Had an MRI today (Magnetic Resonance Imaging), which is a little like living through an eruption on Mt. St. Helens while lying at the summit.
It is instructive and historically redolent. This was a “closed” MRI. They omit “casket” from the “closed” but the awesome resemblance is immediately apparent. “Keep your eyes closed,” was the best advice I’d gotten, but which I ignored once inside the tube. Sure enough; there was the ceiling, or casket’s roof, inches from my nose. And I had been given a little device that could signal the operator that I had had enough and wanted out, pronto. It reminded me of the other caskets used in the pre-coroner days of jolly old England in which a string was attached to the supposedly-deceased hand that led up to a little bell on the surface of the earth. Should the unconscious victim of a premature burial suddenly awaken, all he had to do was jerk the string and ring the bell. Hence the phrase: “Does that ring a bell?”
There was a great-Aunt who beat them to it in the last century and was discovered sitting up in her casket in her living room. But I digress.
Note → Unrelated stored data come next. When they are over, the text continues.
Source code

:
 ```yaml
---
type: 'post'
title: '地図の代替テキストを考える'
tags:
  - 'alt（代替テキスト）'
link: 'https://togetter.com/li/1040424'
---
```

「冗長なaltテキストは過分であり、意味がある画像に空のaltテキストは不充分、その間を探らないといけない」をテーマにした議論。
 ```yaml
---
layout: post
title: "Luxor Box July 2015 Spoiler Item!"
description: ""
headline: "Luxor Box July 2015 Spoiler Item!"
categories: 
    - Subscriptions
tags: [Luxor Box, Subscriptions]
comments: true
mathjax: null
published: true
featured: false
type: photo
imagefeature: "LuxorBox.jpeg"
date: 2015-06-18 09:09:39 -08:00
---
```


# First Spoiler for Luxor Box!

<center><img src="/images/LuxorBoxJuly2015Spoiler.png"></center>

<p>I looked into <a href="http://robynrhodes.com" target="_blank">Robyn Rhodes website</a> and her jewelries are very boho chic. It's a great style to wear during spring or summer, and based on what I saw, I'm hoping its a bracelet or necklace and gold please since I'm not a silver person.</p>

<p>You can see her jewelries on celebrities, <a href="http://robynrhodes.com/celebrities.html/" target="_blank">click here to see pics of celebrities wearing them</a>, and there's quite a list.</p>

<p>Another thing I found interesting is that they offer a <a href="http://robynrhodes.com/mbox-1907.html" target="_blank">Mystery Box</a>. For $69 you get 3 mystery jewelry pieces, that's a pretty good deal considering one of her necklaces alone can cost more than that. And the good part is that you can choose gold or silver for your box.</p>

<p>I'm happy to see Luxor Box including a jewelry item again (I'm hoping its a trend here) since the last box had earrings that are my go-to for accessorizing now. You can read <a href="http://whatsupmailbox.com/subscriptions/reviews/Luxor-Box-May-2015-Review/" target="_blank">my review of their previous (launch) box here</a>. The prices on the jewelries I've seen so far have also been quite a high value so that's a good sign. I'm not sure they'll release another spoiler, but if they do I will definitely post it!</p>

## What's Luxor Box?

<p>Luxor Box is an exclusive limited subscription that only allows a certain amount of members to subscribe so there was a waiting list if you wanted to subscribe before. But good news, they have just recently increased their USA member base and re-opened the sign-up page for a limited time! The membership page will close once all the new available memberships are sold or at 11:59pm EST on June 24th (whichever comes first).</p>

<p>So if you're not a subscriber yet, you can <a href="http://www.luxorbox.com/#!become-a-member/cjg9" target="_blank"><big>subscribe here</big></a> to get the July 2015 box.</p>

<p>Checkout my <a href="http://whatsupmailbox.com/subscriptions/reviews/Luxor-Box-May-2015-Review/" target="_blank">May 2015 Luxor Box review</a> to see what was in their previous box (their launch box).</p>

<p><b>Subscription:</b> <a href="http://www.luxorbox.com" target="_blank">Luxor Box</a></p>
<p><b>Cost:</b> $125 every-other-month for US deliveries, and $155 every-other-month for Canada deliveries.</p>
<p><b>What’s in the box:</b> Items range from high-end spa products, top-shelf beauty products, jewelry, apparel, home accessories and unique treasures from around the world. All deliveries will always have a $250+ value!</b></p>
An MRI victim can usually select music, which becomes inaudible when the first shot of magnetism shudders through the machine, something like a .50 caliber machinegun being operated near one’s ear. What is happening, we are told, is the alignment of the hydrogen atoms in the water in one’s body that will produce an image on the film. After some twenty minutes of varying sounds, a technician’s voice commands, “Don’t move, now. I’m taking you out to inject the contrast in your arm.” The roof slowly slides past your nose and you are returned to the end of the machine, where the contrast fluid is injected and you are moved back into the casket for another fifteen minutes or so of thunderous noise, which again blots out the piano music you have ordered. Now and then the disembodied voice intones, “Now, three and a half minutes of this,” and the sound is resumed, until finally the voice declares, “All finished.” Images of a tiny bell ringing unheard in an English churchyard recur.
I am told I may retrieve my clothing and be given the images that a doctor had ordered. As I take them I cannot resist explaining to the technicians, “You know, that water-boarding at Guantanamo that got us in such trouble was totally unnecessary. All they had to do was ship one of these MRI machines down there.”
Nobody laughed. And neither did the receptionist when I told her that if ever I reappeared in the office she was to call the police.